Analyzing mechanisms of qing fei bao yuan decoction granules in treating COPD based on LC-MS, network pharmacology and in vivo methods.

BACKGROUND AND AIM

The current therapeutic interventions of chronic obstructive pulmonary disease offer only partial alleviation of symptoms, leaving the majority of patients with persistent and significant clinical manifestations. This investigation seeks to elucidate the underlying pharmacological mechanisms of Qing Fei Bao Yuan Decoction (QFBYD) employing a multidisciplinary approach that includes network pharmacology and molecular docking techniques.

EXPERIMENTAL PROCEDURE

The QFBYD formulation were subjected to mass spectrometry analysis, while critical compounds and biological targets were subsequently identified through the TCMSP database. Disease- and drug-specific targets were collated from a plethora of databases, including Batman-TCM, Stitch, Swiss Target Prediction and GeneCards. GO and KEGG pathways were analyzed for the collected targets. A PPI network was constructed using STRING database to isolate core targets. Molecular docking was executed using Auto Dock Tools and PyMOL software, and an animal model of COPD was developed for experimental validation.

RESULTS AND CONCLUSIONS

Seven salient compounds and five core biological targets were ascertained through our analysis.
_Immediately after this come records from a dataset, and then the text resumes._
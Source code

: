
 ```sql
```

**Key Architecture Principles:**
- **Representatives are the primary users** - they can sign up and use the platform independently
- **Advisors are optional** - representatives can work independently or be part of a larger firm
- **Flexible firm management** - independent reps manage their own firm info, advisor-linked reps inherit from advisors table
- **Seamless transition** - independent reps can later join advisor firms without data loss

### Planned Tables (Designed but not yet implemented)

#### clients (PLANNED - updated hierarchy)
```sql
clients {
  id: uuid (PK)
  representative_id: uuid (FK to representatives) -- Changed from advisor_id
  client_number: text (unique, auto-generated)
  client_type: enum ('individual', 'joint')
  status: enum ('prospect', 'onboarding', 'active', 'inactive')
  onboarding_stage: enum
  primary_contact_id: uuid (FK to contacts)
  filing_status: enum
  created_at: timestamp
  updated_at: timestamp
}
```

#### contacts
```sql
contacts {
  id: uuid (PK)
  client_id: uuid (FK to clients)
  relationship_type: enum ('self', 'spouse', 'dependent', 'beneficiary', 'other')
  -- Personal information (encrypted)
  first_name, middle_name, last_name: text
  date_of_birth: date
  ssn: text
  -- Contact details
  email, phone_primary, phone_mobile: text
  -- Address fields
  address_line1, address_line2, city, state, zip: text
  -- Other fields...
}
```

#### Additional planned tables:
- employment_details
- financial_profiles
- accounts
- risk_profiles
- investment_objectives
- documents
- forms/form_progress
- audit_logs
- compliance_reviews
Additionally, four compounds demonstrated high-affinity binding to the identified targets. Pathways involving bacterial endotoxin response, oxidative stress regulation, and endothelial cell migration were significantly enriched according to the KEGG database. Animal models substantiated that QFBYD ameliorated pathological hallmarks, enhanced respiratory functionality, mitigated overexpression of pro-inflammatory cytokines, augmented the antioxidant defense mechanism, and suppressed the hyperactivity of the five core targets. The efficacy of QFBYD in COPD treatment may be primarily attributed to its role in moderating inflammatory responses and rectifying oxidative imbalances.